(Dataset Opens)
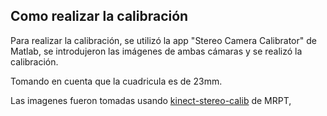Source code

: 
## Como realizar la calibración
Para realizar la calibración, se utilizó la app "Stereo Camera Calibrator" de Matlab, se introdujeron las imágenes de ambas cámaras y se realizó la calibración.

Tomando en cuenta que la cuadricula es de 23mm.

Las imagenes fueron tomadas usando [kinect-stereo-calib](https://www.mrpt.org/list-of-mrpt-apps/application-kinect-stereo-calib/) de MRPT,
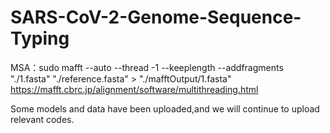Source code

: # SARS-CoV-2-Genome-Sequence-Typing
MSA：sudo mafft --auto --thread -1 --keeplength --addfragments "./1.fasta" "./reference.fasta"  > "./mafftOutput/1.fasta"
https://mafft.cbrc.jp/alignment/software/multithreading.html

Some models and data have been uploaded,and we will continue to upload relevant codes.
(Dataset Closes)
(Dataset Opens)
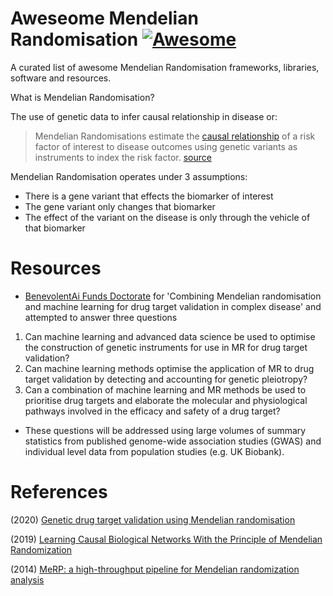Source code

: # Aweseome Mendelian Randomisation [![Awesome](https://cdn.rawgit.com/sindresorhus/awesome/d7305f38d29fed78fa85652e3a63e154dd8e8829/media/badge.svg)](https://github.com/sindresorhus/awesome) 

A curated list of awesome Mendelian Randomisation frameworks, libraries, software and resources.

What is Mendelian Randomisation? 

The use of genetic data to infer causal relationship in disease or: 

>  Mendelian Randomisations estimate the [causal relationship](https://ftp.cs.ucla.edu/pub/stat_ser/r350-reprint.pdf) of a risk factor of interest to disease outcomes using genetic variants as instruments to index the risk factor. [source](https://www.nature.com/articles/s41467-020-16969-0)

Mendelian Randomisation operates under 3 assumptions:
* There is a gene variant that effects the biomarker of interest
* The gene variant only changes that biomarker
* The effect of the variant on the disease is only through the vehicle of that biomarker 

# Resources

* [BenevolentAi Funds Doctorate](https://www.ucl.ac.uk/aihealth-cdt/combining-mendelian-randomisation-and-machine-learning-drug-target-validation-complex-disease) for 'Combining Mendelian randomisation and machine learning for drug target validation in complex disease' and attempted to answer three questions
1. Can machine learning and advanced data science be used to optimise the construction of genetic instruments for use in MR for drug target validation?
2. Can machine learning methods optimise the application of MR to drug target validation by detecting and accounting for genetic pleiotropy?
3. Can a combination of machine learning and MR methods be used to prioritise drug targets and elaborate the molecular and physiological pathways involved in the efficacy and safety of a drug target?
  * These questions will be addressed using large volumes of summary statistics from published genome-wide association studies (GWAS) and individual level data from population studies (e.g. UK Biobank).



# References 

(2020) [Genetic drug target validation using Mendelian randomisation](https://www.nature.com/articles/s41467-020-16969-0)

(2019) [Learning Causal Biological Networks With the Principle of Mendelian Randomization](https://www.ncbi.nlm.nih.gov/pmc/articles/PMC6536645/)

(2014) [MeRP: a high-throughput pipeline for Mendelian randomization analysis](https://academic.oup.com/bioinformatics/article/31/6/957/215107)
(Dataset Closes)
Answer with one number: how many lines of the entries above include the word "interest".

2